The spread is the difference between the proportions observed in our data, this can be denoted mathematically as:         
$$ d = p\ -\ (1-p),$$
$$ d = 2p\ - \ 1.$$

Therefore, p can be derived as,
$$ p = \frac {d + 1} {2} $$

we can derive an estimate of $p$ from the polling data represented as $\hat X$, and use this to compute a standard deviation of the observed data.



### Simulating the Outcome
The mathetical model,  
$ X_{i,j} = d + b + h_i + \epsilon_{i,j} $ represents a 

Where,
* The index  $i$  represents the different pollsters.
* The index  $j$  represents the different polls
* $X_{i,j}$  is the  $j$ th poll by the  i th pollster 
* $d$  is the actual spread of the election
* $b$  is the general bias affecting all pollsters
* $h_i$  represents the house effect for the  i th pollster
* $ϵ_{i,j}$ represents the random error associated with the  i,j th poll

In [None]:
#compute se, spread and standard error
mu <- 0 #best quess spread
tau <- 0.02 # best quess standard deviation
set.seed(2020-11-04)

us_polls_tidier <-  us_polls_tidy[,1:8] %>%  
  filter(state != is.na(state) &
         end_date >= "2020-10-31"
        ) %>%
  mutate(j = length(unique(pollster)),
         spread = Biden_prop - Trump_prop,
         p_hat = (spread + 1)/2,
         se_xhat = 2 * sqrt(p_hat * (1-p_hat)/sample_size))%>%
  ungroup() %>% 
  group_by(state) %>%
  summarize(N = n(),
            avg_spread = mean(spread),
            sd = sd(spread)) %>%
   mutate( median_se = median(sd, na.rm = TRUE), 
           se = ifelse(is.na(sd),median_se , sd),
            sigma =  sqrt(se/sqrt(N)^2 + .025^2),
            B =  sigma^2 / (sigma^2 + tau^2),
            posterior_mean = B*mu + (1-B)*avg_spread,
            posterior_se =  sqrt(1 / (1/sigma^2 + 1/tau^2)),
            upper_ci = posterior_mean + qnorm(0.975)* posterior_se,
            lower_ci = posterior_mean - qnorm(0.975)* posterior_se,
            pct = 1 - pnorm(0, posterior_mean, posterior_se))

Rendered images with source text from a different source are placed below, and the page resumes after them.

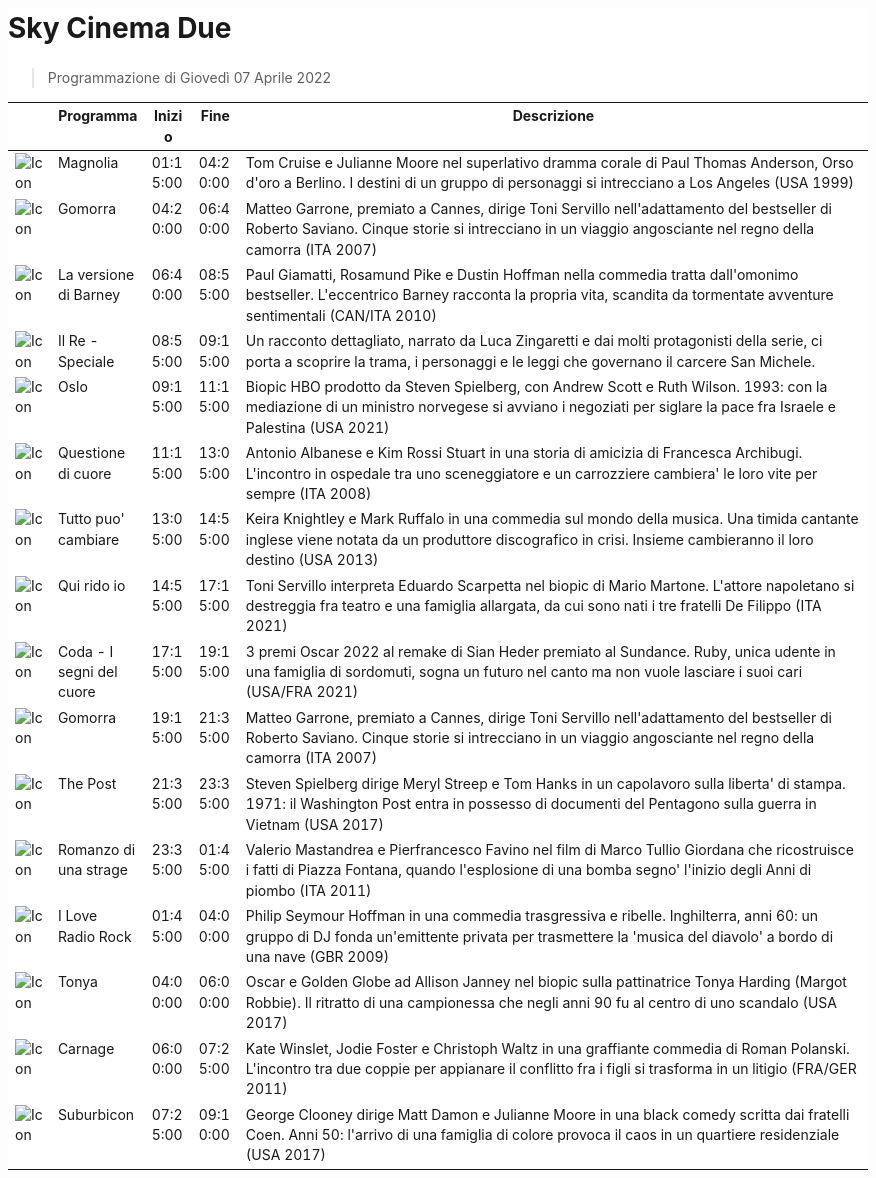 # Sky Cinema Due
> Programmazione di Giovedì 07 Aprile 2022

||Programma|Inizio|Fine|Descrizione|
|---|---|---|---|---|
|![Icon](https://guidatv.sky.it/uuid/78e0ae09-e3e7-471c-8af5-547f942ce6a1/cover?md5ChecksumParam=6ec855cd93acdd584a7805caf1c7e81f)|Magnolia|01:15:00|04:20:00|Tom Cruise e Julianne Moore nel superlativo dramma corale di Paul Thomas Anderson, Orso d&#039;oro a Berlino. I destini di un gruppo di personaggi si intrecciano a Los Angeles (USA 1999)
|![Icon](https://guidatv.sky.it/uuid/94018b09-f15f-4d48-9639-6b2f950d75cc/cover?md5ChecksumParam=7c7a71a9c9916ced20fe0a1c695f00ed)|Gomorra|04:20:00|06:40:00|Matteo Garrone, premiato a Cannes, dirige Toni Servillo nell&#039;adattamento del bestseller di Roberto Saviano. Cinque storie si intrecciano in un viaggio angosciante nel regno della camorra (ITA 2007)
|![Icon](https://guidatv.sky.it/uuid/78e73191-4de4-4d1a-a1e8-0c775805521b/cover?md5ChecksumParam=c0855897dc5929bd31a4a8c48d507de1)|La versione di Barney|06:40:00|08:55:00|Paul Giamatti, Rosamund Pike e Dustin Hoffman nella commedia tratta dall&#039;omonimo bestseller. L&#039;eccentrico Barney racconta la propria vita, scandita da tormentate avventure sentimentali (CAN/ITA 2010)
|![Icon](https://guidatv.sky.it/uuid/24dcdc5b-b341-4dfb-9493-871e550f69ec/cover?md5ChecksumParam=e8e21b8f50c5b56f1fc9e6a8d051cf30)|Il Re - Speciale|08:55:00|09:15:00|Un racconto dettagliato, narrato da Luca Zingaretti e dai molti protagonisti della serie, ci porta a scoprire la trama, i personaggi e le leggi che governano il carcere San Michele.
|![Icon](https://guidatv.sky.it/uuid/8a507718-c3c2-41eb-84ab-37168a4bb288/cover?md5ChecksumParam=978e5f153864978ca39b95fbef4030f0)|Oslo|09:15:00|11:15:00|Biopic HBO prodotto da Steven Spielberg, con Andrew Scott e Ruth Wilson. 1993: con la mediazione di un ministro norvegese si avviano i negoziati per siglare la pace fra Israele e Palestina (USA 2021)
|![Icon](https://guidatv.sky.it/uuid/9dcf72d2-a874-46cd-9145-e3cfdccba2c4/cover?md5ChecksumParam=636e527967e95fa16cd100de49bcea48)|Questione di cuore|11:15:00|13:05:00|Antonio Albanese e Kim Rossi Stuart in una storia di amicizia di Francesca Archibugi. L&#039;incontro in ospedale tra uno sceneggiatore e un carrozziere cambiera&#039; le loro vite per sempre (ITA 2008)
|![Icon](https://guidatv.sky.it/uuid/f1976b40-0ea8-490f-a864-ddec9aac6505/cover?md5ChecksumParam=54a56d1ae081f73ddcb88e2f7dcf77bc)|Tutto puo&#039; cambiare|13:05:00|14:55:00|Keira Knightley e Mark Ruffalo in una commedia sul mondo della musica. Una timida cantante inglese viene notata da un produttore discografico in crisi. Insieme cambieranno il loro destino (USA 2013)
|![Icon](https://guidatv.sky.it/uuid/3162dc01-9b33-40a2-a229-72583d8a6f6c/cover?md5ChecksumParam=4d10ce4230343fa959c57423db421e15)|Qui rido io|14:55:00|17:15:00|Toni Servillo interpreta Eduardo Scarpetta nel biopic di Mario Martone. L&#039;attore napoletano si destreggia fra teatro e una famiglia allargata, da cui sono nati i tre fratelli De Filippo (ITA 2021)
|![Icon](https://guidatv.sky.it/uuid/2a20b4e6-e9b0-4e18-8975-01c9727f5a59/cover?md5ChecksumParam=3562f6910d282ac4ca0a7ed8c27b65b7)|Coda - I segni del cuore|17:15:00|19:15:00|3 premi Oscar 2022 al remake di Sian Heder premiato al Sundance. Ruby, unica udente in una famiglia di sordomuti, sogna un futuro nel canto ma non vuole lasciare i suoi cari (USA/FRA 2021)
|![Icon](https://guidatv.sky.it/uuid/94018b09-f15f-4d48-9639-6b2f950d75cc/cover?md5ChecksumParam=7c7a71a9c9916ced20fe0a1c695f00ed)|Gomorra|19:15:00|21:35:00|Matteo Garrone, premiato a Cannes, dirige Toni Servillo nell&#039;adattamento del bestseller di Roberto Saviano. Cinque storie si intrecciano in un viaggio angosciante nel regno della camorra (ITA 2007)
|![Icon](https://guidatv.sky.it/uuid/e9e8a7fe-d13d-4058-8a3e-561bb530d104/cover?md5ChecksumParam=df06a65e6f2b2db9165a2b29017e638e)|The Post|21:35:00|23:35:00|Steven Spielberg dirige Meryl Streep e Tom Hanks in un capolavoro sulla liberta&#039; di stampa. 1971: il Washington Post entra in possesso di documenti del Pentagono sulla guerra in Vietnam (USA 2017)
|![Icon](https://guidatv.sky.it/uuid/cd62a7d0-db9c-4a8c-9847-046f93986a63/cover?md5ChecksumParam=8aabe38ea3ad25887cc41daea188c6b5)|Romanzo di una strage|23:35:00|01:45:00|Valerio Mastandrea e Pierfrancesco Favino nel film di Marco Tullio Giordana che ricostruisce i fatti di Piazza Fontana, quando l&#039;esplosione di una bomba segno&#039; l&#039;inizio degli Anni di piombo (ITA 2011)
|![Icon](https://guidatv.sky.it/uuid/14bea556-84c3-413c-b8c9-dcb61fbff7c7/cover?md5ChecksumParam=701d8a298283e34863575121e0d44bd1)|I Love Radio Rock|01:45:00|04:00:00|Philip Seymour Hoffman in una commedia trasgressiva e ribelle. Inghilterra, anni 60: un gruppo di DJ fonda un&#039;emittente privata per trasmettere la &#039;musica del diavolo&#039; a bordo di una nave (GBR 2009)
|![Icon](https://guidatv.sky.it/uuid/01130773-af2a-4cd3-b80c-da3556f0033c/cover?md5ChecksumParam=e0b035e609c55a04261d35462b363e60)|Tonya|04:00:00|06:00:00|Oscar e Golden Globe ad Allison Janney nel biopic sulla pattinatrice Tonya Harding (Margot Robbie). Il ritratto di una campionessa che negli anni 90 fu al centro di uno scandalo (USA 2017)
|![Icon](https://guidatv.sky.it/uuid/e7099242-2955-415f-b244-d0ff150d6a4d/cover?md5ChecksumParam=2ede06f29cfe58f1bcf8d65e235a314d)|Carnage|06:00:00|07:25:00|Kate Winslet, Jodie Foster e Christoph Waltz in una graffiante commedia di Roman Polanski. L&#039;incontro tra due coppie per appianare il conflitto fra i figli si trasforma in un litigio (FRA/GER 2011)
|![Icon](https://guidatv.sky.it/uuid/0b4aa401-6d2c-41bc-b314-dd3e2e85a547/cover?md5ChecksumParam=b8bc1ab932f2f6f276d9942010fe2e6c)|Suburbicon|07:25:00|09:10:00|George Clooney dirige Matt Damon e Julianne Moore in una black comedy scritta dai fratelli Coen. Anni 50: l&#039;arrivo di una famiglia di colore provoca il caos in un quartiere residenziale (USA 2017)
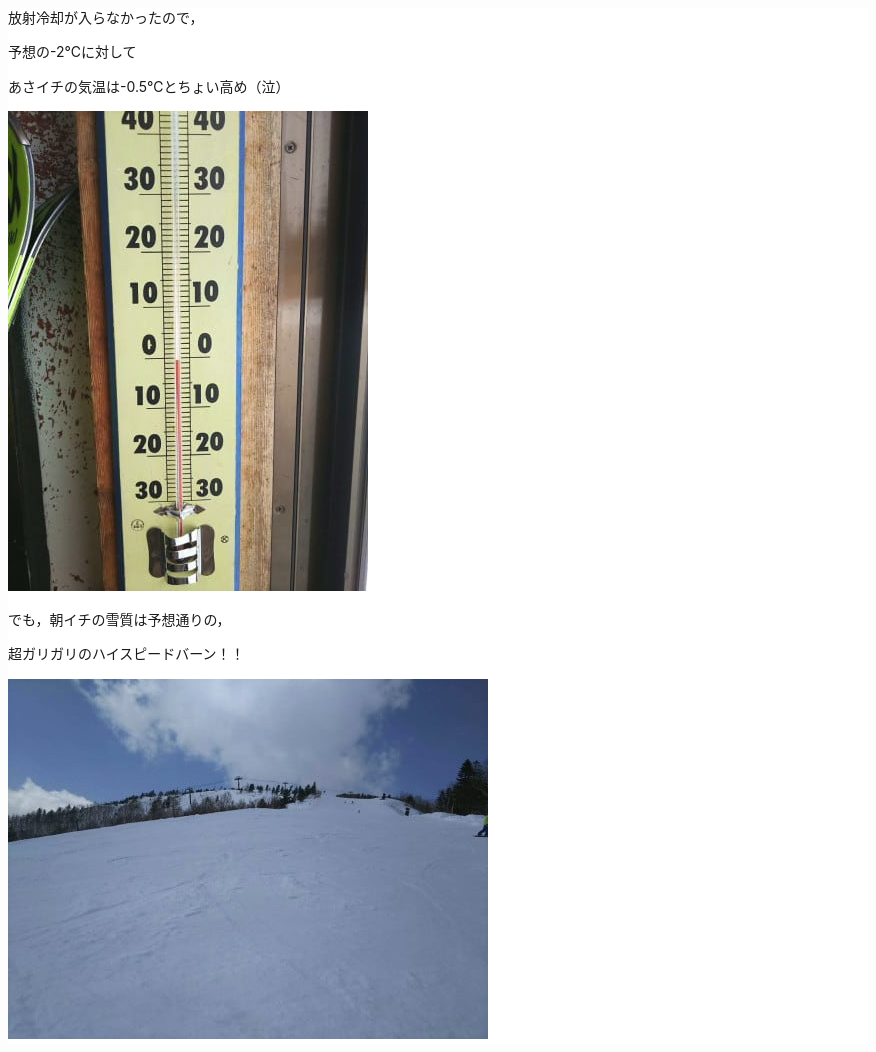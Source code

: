 放射冷却が入らなかったので，


予想の-2℃に対して


あさイチの気温は-0.5℃とちょい高め（泣）




![ab6ceb850767d08a5ac6d546b707def9.jpg](images/ab6ceb850767d08a5ac6d546b707def9.jpg)




でも，朝イチの雪質は予想通りの，


超ガリガリのハイスピードバーン！！




![56f19cea67c6ddd4d916eb7218f73f15.jpg](images/56f19cea67c6ddd4d916eb7218f73f15.jpg)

electoral_vote <- results_us_election_2016[,1:2]
us_polls_final <- left_join(us_polls_tidier, electoral_vote, by = "state")
Biden_votes <- replicate(10000, {
    us_polls_final %>% mutate(
                       simulated_result = rnorm(length(posterior_mean), posterior_mean, posterior_se),
                       Biden = ifelse(simulated_result > 0, electoral_votes, 0)) %>%    # award votes if Biden wins state
                      summarize(Biden = sum(Biden, na.rm = TRUE)) %>%    # total votes for Biden
                         .$Biden   
})
mean(Biden_votes> 269)    
           



### Conclusion
Here we see that Biden wins about 80% of the time in our simulation of 10000 iterations.

#### ***Note***
Predicting elections is not straight forward, in 2016 most people predicted that Hillary clinton will with overwhelming odds, technically speaking you can only call an election if it falls within a predetermined confidence interval. Famous mathematians and quantitative analyst have long quarrelled about the soundness of the method. Nevertheless, this method or a slightly more complex variation of it is championed by top poll agregators.